A faithful copy of the whole listing is required, with nothing left out.

================

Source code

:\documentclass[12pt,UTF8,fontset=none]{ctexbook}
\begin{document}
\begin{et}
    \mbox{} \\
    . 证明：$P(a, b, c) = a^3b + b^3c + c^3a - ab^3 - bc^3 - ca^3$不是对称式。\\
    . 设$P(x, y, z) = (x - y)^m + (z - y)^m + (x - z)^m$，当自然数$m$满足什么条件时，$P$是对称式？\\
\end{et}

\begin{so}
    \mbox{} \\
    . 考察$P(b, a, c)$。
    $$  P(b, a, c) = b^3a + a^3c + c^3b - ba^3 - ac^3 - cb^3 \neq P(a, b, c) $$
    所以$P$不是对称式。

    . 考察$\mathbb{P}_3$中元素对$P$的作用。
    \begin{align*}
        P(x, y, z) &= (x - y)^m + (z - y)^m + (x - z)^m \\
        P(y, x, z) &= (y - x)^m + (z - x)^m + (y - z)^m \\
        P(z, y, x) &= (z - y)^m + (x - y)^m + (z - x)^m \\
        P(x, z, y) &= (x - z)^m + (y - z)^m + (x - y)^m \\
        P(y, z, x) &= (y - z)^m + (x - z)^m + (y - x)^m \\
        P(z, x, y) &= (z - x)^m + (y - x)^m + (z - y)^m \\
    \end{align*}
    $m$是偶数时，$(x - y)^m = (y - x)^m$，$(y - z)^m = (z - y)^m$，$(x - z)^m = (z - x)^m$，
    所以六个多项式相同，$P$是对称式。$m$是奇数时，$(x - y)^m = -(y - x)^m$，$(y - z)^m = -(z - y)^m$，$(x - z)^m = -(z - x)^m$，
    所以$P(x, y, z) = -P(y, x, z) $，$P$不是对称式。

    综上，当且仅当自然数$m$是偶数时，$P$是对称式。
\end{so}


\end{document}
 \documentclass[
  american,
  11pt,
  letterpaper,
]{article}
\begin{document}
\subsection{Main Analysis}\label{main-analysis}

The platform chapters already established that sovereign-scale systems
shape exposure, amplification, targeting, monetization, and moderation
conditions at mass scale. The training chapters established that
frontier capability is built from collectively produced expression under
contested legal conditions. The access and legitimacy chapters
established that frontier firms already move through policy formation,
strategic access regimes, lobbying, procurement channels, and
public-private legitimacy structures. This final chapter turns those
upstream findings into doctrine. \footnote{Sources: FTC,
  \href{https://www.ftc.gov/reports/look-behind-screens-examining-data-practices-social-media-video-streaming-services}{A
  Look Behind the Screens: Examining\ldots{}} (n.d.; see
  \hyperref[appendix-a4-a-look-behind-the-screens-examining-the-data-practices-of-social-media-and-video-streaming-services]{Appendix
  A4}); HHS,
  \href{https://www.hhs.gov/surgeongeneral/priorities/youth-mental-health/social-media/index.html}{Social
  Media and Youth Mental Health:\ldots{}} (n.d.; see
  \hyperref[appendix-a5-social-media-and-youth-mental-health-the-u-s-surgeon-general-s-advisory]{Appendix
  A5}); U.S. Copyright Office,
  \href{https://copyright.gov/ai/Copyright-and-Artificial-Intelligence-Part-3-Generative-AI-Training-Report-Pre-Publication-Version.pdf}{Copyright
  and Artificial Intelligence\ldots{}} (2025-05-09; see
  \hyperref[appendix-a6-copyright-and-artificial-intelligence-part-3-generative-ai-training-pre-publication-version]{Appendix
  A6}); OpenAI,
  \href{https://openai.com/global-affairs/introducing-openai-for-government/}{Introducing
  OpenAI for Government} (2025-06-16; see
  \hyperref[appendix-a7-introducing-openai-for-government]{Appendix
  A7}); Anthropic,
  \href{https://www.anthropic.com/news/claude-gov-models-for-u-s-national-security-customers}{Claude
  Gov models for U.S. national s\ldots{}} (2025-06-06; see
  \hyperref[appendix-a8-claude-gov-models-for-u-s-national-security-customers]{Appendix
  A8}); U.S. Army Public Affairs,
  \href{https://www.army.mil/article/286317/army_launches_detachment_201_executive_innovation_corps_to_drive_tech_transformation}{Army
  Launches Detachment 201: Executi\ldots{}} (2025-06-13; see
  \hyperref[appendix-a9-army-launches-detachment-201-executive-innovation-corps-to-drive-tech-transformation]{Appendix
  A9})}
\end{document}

================

**Output for this task:**
Source code

:\documentclass[12pt,UTF8,fontset=none]{ctexbook}
\begin{document}
\begin{et}
    \mbox{} \\
    . 证明：$P(a, b, c) = a^3b + b^3c + c^3a - ab^3 - bc^3 - ca^3$不是对称式。\\
    . 设$P(x, y, z) = (x - y)^m + (z - y)^m + (x - z)^m$，当自然数$m$满足什么条件时，$P$是对称式？\\
\end{et}

\begin{so}
    \mbox{} \\
    . 考察$P(b, a, c)$。
    $$  P(b, a, c) = b^3a + a^3c + c^3b - ba^3 - ac^3 - cb^3 \neq P(a, b, c) $$
    所以$P$不是对称式。

    . 考察$\mathbb{P}_3$中元素对$P$的作用。
    \begin{align*}
        P(x, y, z) &= (x - y)^m + (z - y)^m + (x - z)^m \\
        P(y, x, z) &= (y - x)^m + (z - x)^m + (y - z)^m \\
        P(z, y, x) &= (z - y)^m + (x - y)^m + (z - x)^m \\
        P(x, z, y) &= (x - z)^m + (y - z)^m + (x - y)^m \\
        P(y, z, x) &= (y - z)^m + (x - z)^m + (y - x)^m \\
        P(z, x, y) &= (z - x)^m + (y - x)^m + (z - y)^m \\
    \end{align*}
    $m$是偶数时，$(x - y)^m = (y - x)^m$，$(y - z)^m = (z - y)^m$，$(x - z)^m = (z - x)^m$，
    所以六个多项式相同，$P$是对称式。$m$是奇数时，$(x - y)^m = -(y - x)^m$，$(y - z)^m = -(z - y)^m$，$(x - z)^m = -(z - x)^m$，
    所以$P(x, y, z) = -P(y, x, z) $，$P$不是对称式。

    综上，当且仅当自然数$m$是偶数时，$P$是对称式。
\end{so}


\end{document}
 \documentclass[
  american,
  11pt,
  letterpaper,
]{article}
\begin{document}
\subsection{Main Analysis}\label{main-analysis}

The platform chapters already established that sovereign-scale systems
shape exposure, amplification, targeting, monetization, and moderation
conditions at mass scale. The training chapters established that
frontier capability is built from collectively produced expression under
contested legal conditions. The access and legitimacy chapters
established that frontier firms already move through policy formation,
strategic access regimes, lobbying, procurement channels, and
public-private legitimacy structures. This final chapter turns those
upstream findings into doctrine. \footnote{Sources: FTC,
  \href{https://www.ftc.gov/reports/look-behind-screens-examining-data-practices-social-media-video-streaming-services}{A
  Look Behind the Screens: Examining\ldots{}} (n.d.; see
  \hyperref[appendix-a4-a-look-behind-the-screens-examining-the-data-practices-of-social-media-and-video-streaming-services]{Appendix
  A4}); HHS,
  \href{https://www.hhs.gov/surgeongeneral/priorities/youth-mental-health/social-media/index.html}{Social
  Media and Youth Mental Health:\ldots{}} (n.d.; see
  \hyperref[appendix-a5-social-media-and-youth-mental-health-the-u-s-surgeon-general-s-advisory]{Appendix
  A5}); U.S. Copyright Office,
  \href{https://copyright.gov/ai/Copyright-and-Artificial-Intelligence-Part-3-Generative-AI-Training-Report-Pre-Publication-Version.pdf}{Copyright
  and Artificial Intelligence\ldots{}} (2025-05-09; see
  \hyperref[appendix-a6-copyright-and-artificial-intelligence-part-3-generative-ai-training-pre-publication-version]{Appendix
  A6}); OpenAI,
  \href{https://openai.com/global-affairs/introducing-openai-for-government/}{Introducing
  OpenAI for Government} (2025-06-16; see
  \hyperref[appendix-a7-introducing-openai-for-government]{Appendix
  A7}); Anthropic,
  \href{https://www.anthropic.com/news/claude-gov-models-for-u-s-national-security-customers}{Claude
  Gov models for U.S. national s\ldots{}} (2025-06-06; see
  \hyperref[appendix-a8-claude-gov-models-for-u-s-national-security-customers]{Appendix
  A8}); U.S. Army Public Affairs,
  \href{https://www.army.mil/article/286317/army_launches_detachment_201_executive_innovation_corps_to_drive_tech_transformation}{Army
  Launches Detachment 201: Executi\ldots{}} (2025-06-13; see
  \hyperref[appendix-a9-army-launches-detachment-201-executive-innovation-corps-to-drive-tech-transformation]{Appendix
  A9})}
\end{document}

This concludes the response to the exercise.